→ **AVAILABLE RECORDS**

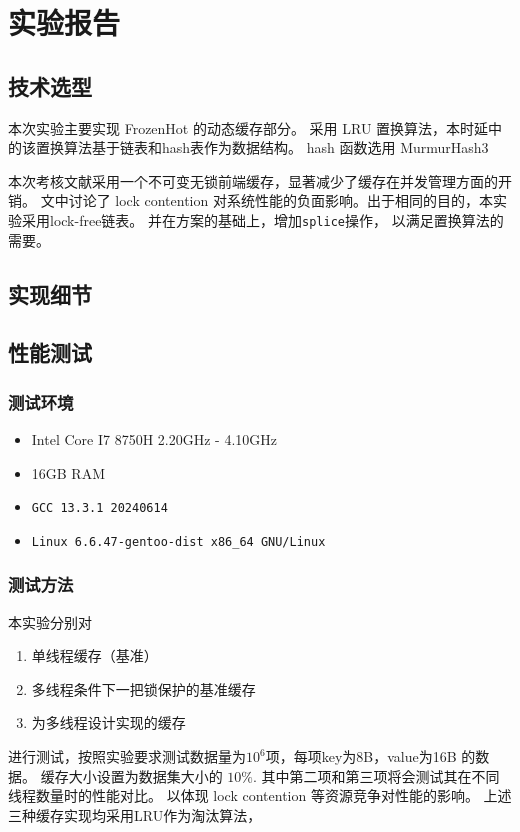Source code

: \maketitle

\section{实验报告}

\subsection{技术选型}

本次实验主要实现 FrozenHot\cite{qiu_frozenhot_2023} 的动态缓存部分。
采用 LRU 置换算法，本时延中的该置换算法基于链表和hash表作为数据结构。
hash 函数选用 MurmurHash3 \cite{SMHasher}

本次考核文献\cite{qiu_frozenhot_2023}采用一个不可变无锁前端缓存，显著减少了缓存在并发管理方面的开销。
文中讨论了 lock contention 对系统性能的负面影响。出于相同的目的，本实验采用lock-free链表。
并在\cite{timothy_l_harris_pragmatic_2001}方案的基础上，增加\verb|splice|操作，
以满足置换算法的需要。

\subsection{实现细节}


\subsection{性能测试}

\subsubsection{测试环境}

\begin{itemize}
    \item Intel Core I7 8750H 2.20GHz - 4.10GHz
    \item 16GB RAM
    \item \verb|GCC 13.3.1 20240614|
    \item \verb|Linux 6.6.47-gentoo-dist x86_64 GNU/Linux|
\end{itemize}

\subsubsection{测试方法}

本实验分别对
\begin{enumerate}
    \item 单线程缓存（基准）
    \item 多线程条件下一把锁保护的基准缓存
    \item 为多线程设计实现的缓存
\end{enumerate}
进行测试，按照实验要求测试数据量为$10^6$项，每项key为8B，value为16B 的数据。
缓存大小设置为数据集大小的 $10\%$.
其中第二项和第三项将会测试其在不同线程数量时的性能对比。
以体现 lock contention 等资源竞争对性能的影响。
上述三种缓存实现均采用LRU作为淘汰算法，

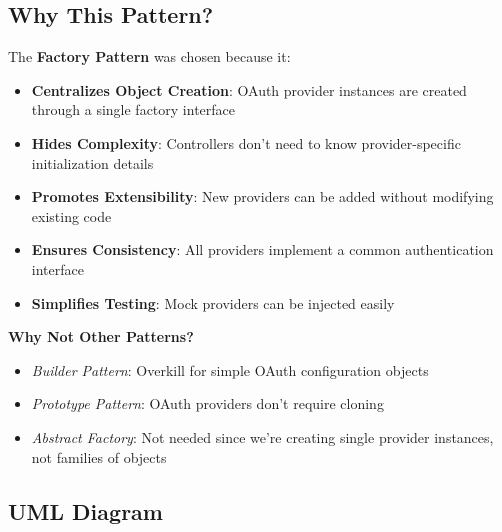 \documentclass[a4paper,12pt]{report}
\begin{document}
\subsection{Why This Pattern?}

The \textbf{Factory Pattern} was chosen because it:

\begin{itemize}
    \item \textbf{Centralizes Object Creation}: OAuth provider instances are created through a single factory interface
    \item \textbf{Hides Complexity}: Controllers don't need to know provider-specific initialization details
    \item \textbf{Promotes Extensibility}: New providers can be added without modifying existing code
    \item \textbf{Ensures Consistency}: All providers implement a common authentication interface
    \item \textbf{Simplifies Testing}: Mock providers can be injected easily
\end{itemize}

\textbf{Why Not Other Patterns?}
\begin{itemize}
    \item \textit{Builder Pattern}: Overkill for simple OAuth configuration objects
    \item \textit{Prototype Pattern}: OAuth providers don't require cloning
    \item \textit{Abstract Factory}: Not needed since we're creating single provider instances, not families of objects
\end{itemize}

\subsection{UML Diagram}
\end{document}
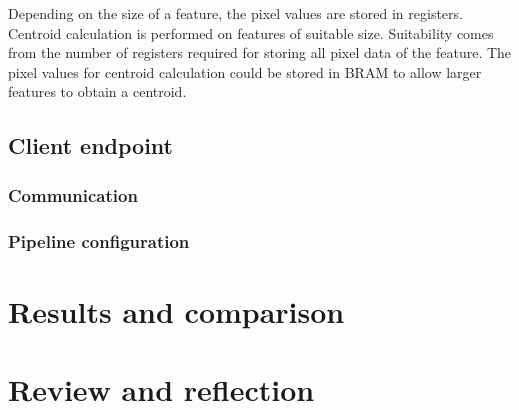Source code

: \documentclass[12pt]{report}
\begin{document}
\par
Depending on the size of a feature, the pixel values are stored in registers. Centroid calculation is performed on features of suitable size. Suitability comes from the number of registers required for storing all pixel data of the feature. The pixel values for centroid calculation could be stored in BRAM to allow larger features to obtain a centroid.
\par 

\section{Client endpoint}
\subsection{Communication}
\subsection{Pipeline configuration}

\chapter{Results and comparison}

\chapter{Review and reflection}



\end{document}
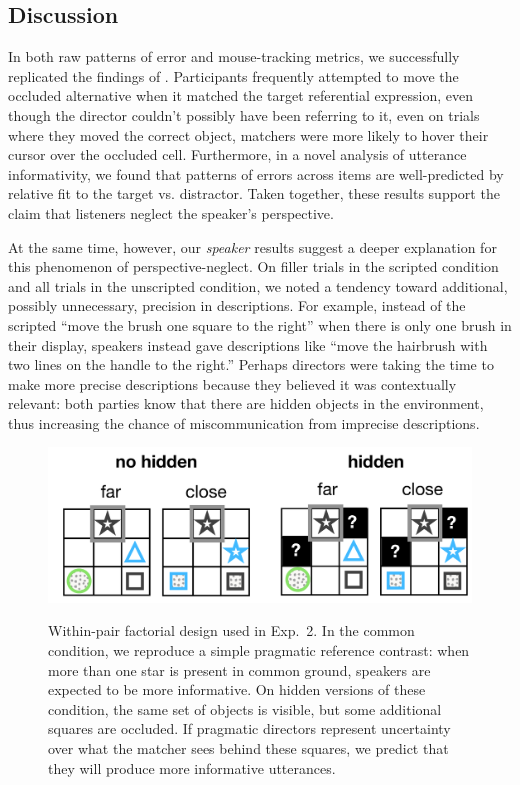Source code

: \documentclass[manuscript]{stjour}
\begin{document}
\subsection{Discussion}

In both raw patterns of error and mouse-tracking metrics, we successfully replicated the findings of \cite{KeysarLinBarr03_LimitsOnTheoryOfMindUse}. Participants frequently attempted to move the occluded alternative when it matched the target referential expression, even though the director couldn't possibly have been referring to it, even on trials where they moved the correct object, matchers were more likely to hover their cursor over the occluded cell. Furthermore, in a novel analysis of utterance informativity, we found that patterns of errors across items are well-predicted by relative fit to the target vs. distractor. Taken together, these results support the claim that listeners neglect the speaker's perspective. 

At the same time, however, our \emph{speaker} results suggest a deeper explanation for this phenomenon of perspective-neglect. On filler trials in the scripted condition and all trials in the unscripted condition, we noted a tendency toward additional, possibly unnecessary, precision in descriptions. For example, instead of the scripted ``move the brush one square to the right'' when there is only one brush in their display, speakers instead gave descriptions like ``move the hairbrush with two lines on the handle to the right.'' 
Perhaps directors were taking the time to make more precise descriptions because they believed it was contextually relevant: both parties know that there are hidden objects in the environment, thus increasing the chance of miscommunication from imprecise descriptions. 

  \begin{figure}[t!]
 \begin{center}
 \vspace{-.5cm}
 \includegraphics[scale=.25]{figures/Exp2_design}
 \caption{Within-pair factorial design used in Exp.~2. In the common condition, we reproduce a simple pragmatic reference contrast: when more than one star is present in common ground, speakers are expected to be more informative. On hidden versions of these condition, the same set of objects is visible, but some additional squares are occluded. If pragmatic directors represent uncertainty over what the matcher sees behind these squares, we predict that they will produce more informative utterances.}
 \vspace{-.5cm}
 \label{fig:exp2design}
 \end{center}
 \end{figure}
\end{document}
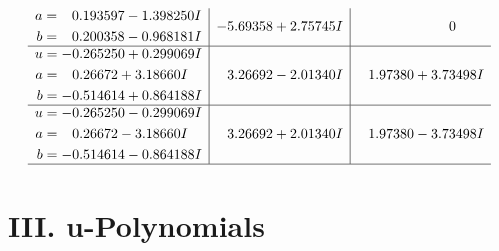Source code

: \documentclass[1p]{elsarticle_modified}
\theoremstyle{definition}
\begin{document}
$$\begin{array}{c|c|c}
\begin{aligned}
a &= \phantom{-}0.193597 - 1.398250 I \\
b &= \phantom{-}0.200358 - 0.968181 I\end{aligned}
 & -5.69358 + 2.75745 I & \phantom{-0.000000 } 0 \\ \hline\begin{aligned}
u &= -0.265250 + 0.299069 I \\
a &= \phantom{-}0.26672 + 3.18660 I \\
b &= -0.514614 + 0.864188 I\end{aligned}
 & \phantom{-}3.26692 - 2.01340 I & \phantom{-}1.97380 + 3.73498 I \\ \hline\begin{aligned}
u &= -0.265250 - 0.299069 I \\
a &= \phantom{-}0.26672 - 3.18660 I \\
b &= -0.514614 - 0.864188 I\end{aligned}
 & \phantom{-}3.26692 + 2.01340 I & \phantom{-}1.97380 - 3.73498 I\\
 \hline 
 \end{array}$$\newpage
\newpage\renewcommand{\arraystretch}{1}
\centering \section*{ III. u-Polynomials}
\end{document}
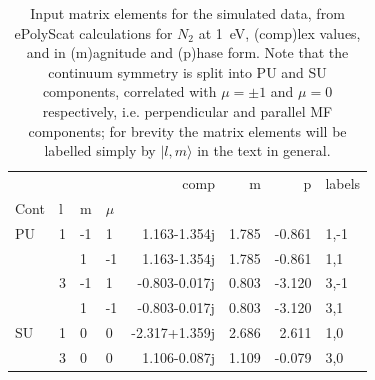 \documentclass[10pt]{article}
\begin{document}











\begin{table}
\centering
\begin{tabular}{llllrrrl}
\toprule
   &   &    &    &          comp &     m &      p & labels \\
Cont & l & m & $\mu$ &               &       &        &        \\
\midrule
PU & 1 & -1 &  1 &  1.163-1.354j & 1.785 & -0.861 &   1,-1 \\
   &   &  1 & -1 &  1.163-1.354j & 1.785 & -0.861 &    1,1 \\
   & 3 & -1 &  1 & -0.803-0.017j & 0.803 & -3.120 &   3,-1 \\
   &   &  1 & -1 & -0.803-0.017j & 0.803 & -3.120 &    3,1 \\
SU & 1 &  0 &  0 & -2.317+1.359j & 2.686 &  2.611 &    1,0 \\
   & 3 &  0 &  0 &  1.106-0.087j & 1.109 & -0.079 &    3,0 \\
\bottomrule
\end{tabular}

\caption{{\label{tab:inputMatE}Input matrix elements for the simulated data, from ePolyScat calculations for $N_2$ at 1~eV, (comp)lex values, and in (m)agnitude and (p)hase form. Note that the continuum symmetry is split into PU and SU components, correlated with $\mu=\pm1$ and $\mu=0$ respectively, i.e. perpendicular and parallel MF components; for brevity the matrix elements will be labelled simply by $|l,m\rangle$ in the text in general.}}
\end{table}
\end{document}

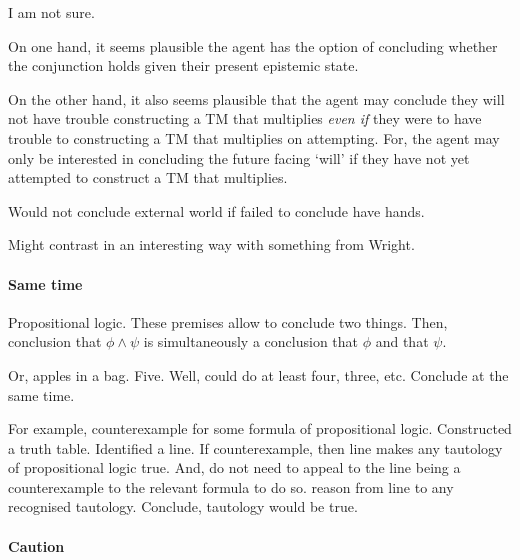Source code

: \begin{note}[No entanglement]
{    I am not sure.

    On one hand, it seems plausible the agent has the option of concluding whether the conjunction holds given their present epistemic state.

    On the other hand, it also seems plausible that the agent may conclude they will not have trouble constructing a TM that multiplies \emph{even if} they were to have trouble to constructing a TM that multiplies on attempting.
    For, the agent may only be interested in concluding the future facing `will' if they have not yet attempted to construct a TM that multiplies.
  }
\end{note}

\begin{note}[Maybe?]
  Would not conclude external world if failed to conclude have hands.

  {
    \color{red}
    Might contrast in an interesting way with something from Wright.
  }
\end{note}

\paragraph{Same time}

\begin{note}
  Propositional logic.
  These premises allow to conclude two things.
  Then, conclusion that \(\phi \land \psi\) is simultaneously a conclusion that \(\phi\) and that \(\psi\).

  Or, apples in a bag.
  Five.
  Well, could do at least four, three, etc.
  Conclude at the same time.
\end{note}

\begin{note}
  For example, counterexample for some formula of propositional logic.
  Constructed a truth table.
  Identified a line.
  If counterexample, then line makes any tautology of propositional logic true.
  And, do not need to appeal to the line being a counterexample to the relevant formula to do so.
  reason from line to any recognised tautology.
  Conclude, tautology would be true.
\end{note}

\paragraph{Caution}

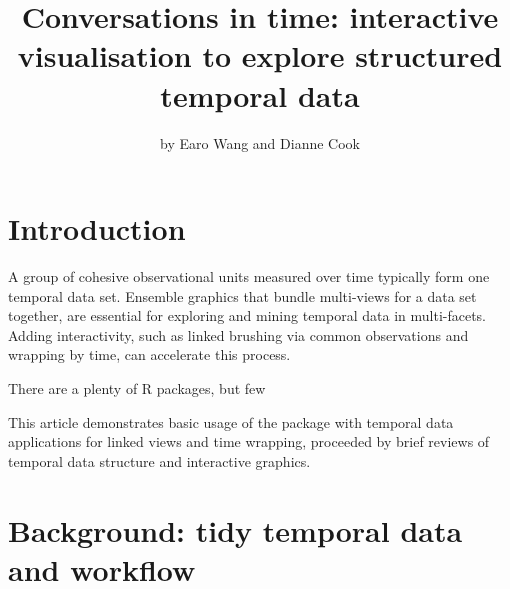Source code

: \title{Conversations in time: interactive visualisation to explore structured
temporal data}
\author{by Earo Wang and Dianne Cook}

\maketitle


\hypertarget{introduction}{%
\section{Introduction}\label{introduction}}

A group of cohesive observational units measured over time typically
form one temporal data set. Ensemble graphics
\citep{unwin_ensemble_2018} that bundle multi-views for a data set
together, are essential for exploring and mining temporal data in
multi-facets. Adding interactivity, such as linked brushing via common
observations and wrapping by time, can accelerate this process.

There are a plenty of R packages, but few

This article demonstrates basic usage of the 
package with temporal data applications for linked views and time
wrapping, proceeded by brief reviews of temporal data structure and
interactive graphics.

\hypertarget{background-tidy-temporal-data-and-workflow}{%
\section{Background: tidy temporal data and
workflow}\label{background-tidy-temporal-data-and-workflow}}

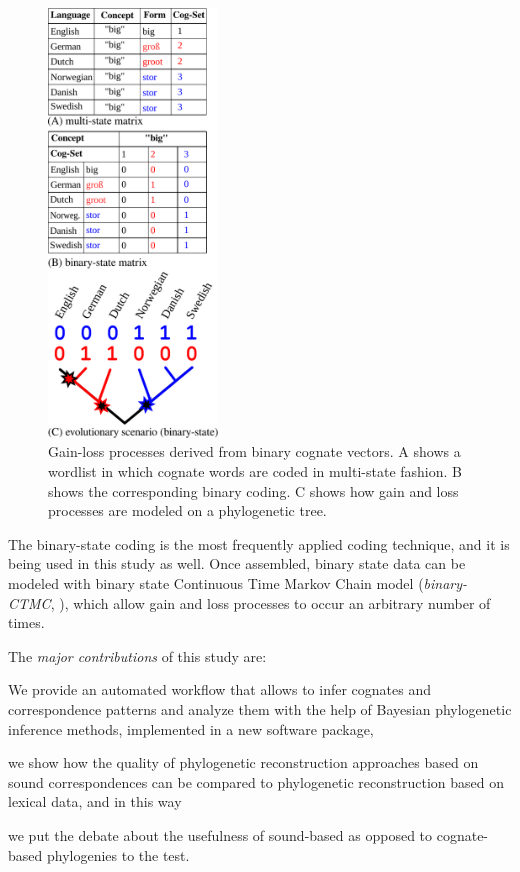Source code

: \documentclass[10pt, a4paper]{article}
\begin{document}
\begin{figure}[tb!]
  \centering
  \includegraphics[width=0.4\textwidth]{figures/figure-1.pdf}
  \caption{Gain-loss processes derived from binary cognate vectors. A shows a wordlist in which
    cognate words are coded in multi-state fashion. B shows the corresponding binary coding. C shows
    how gain and loss processes are modeled on a phylogenetic tree.}\label{fig:1}
\end{figure}


The binary-state coding is the most frequently applied coding technique, and it is being used in this study as well. Once assembled, binary state data can be modeled with binary state Continuous Time Markov Chain model (\emph{binary-CTMC}, \citealt{bouckaert2012mapping}), which allow gain and loss processes to occur an arbitrary number of times.

The \textit{major contributions} of this study are:
\begin{inparaenum}[(1)]
  \item We provide an automated workflow that allows to infer cognates and correspondence patterns and analyze them with the help of Bayesian phylogenetic inference methods, implemented in a new software package,
  \item we show how the quality of phylogenetic reconstruction approaches based on sound correspondences can be compared to phylogenetic reconstruction based on lexical data, and in this way
  \item we put the debate about the usefulness of sound-based as opposed to cognate-based phylogenies to the test.
\end{inparaenum}
\end{document}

→ **WHAT THE TASK REQUIRES**
From the material above, please return each line containing "because".

→ **SOLVED PROBLEM**
The \textbf{Factory Pattern} was chosen because it:
Perhaps directors were taking the time to make more precise descriptions because they believed it was contextually relevant: both parties know that there are hidden objects in the environment, thus increasing the chance of miscommunication from imprecise descriptions. 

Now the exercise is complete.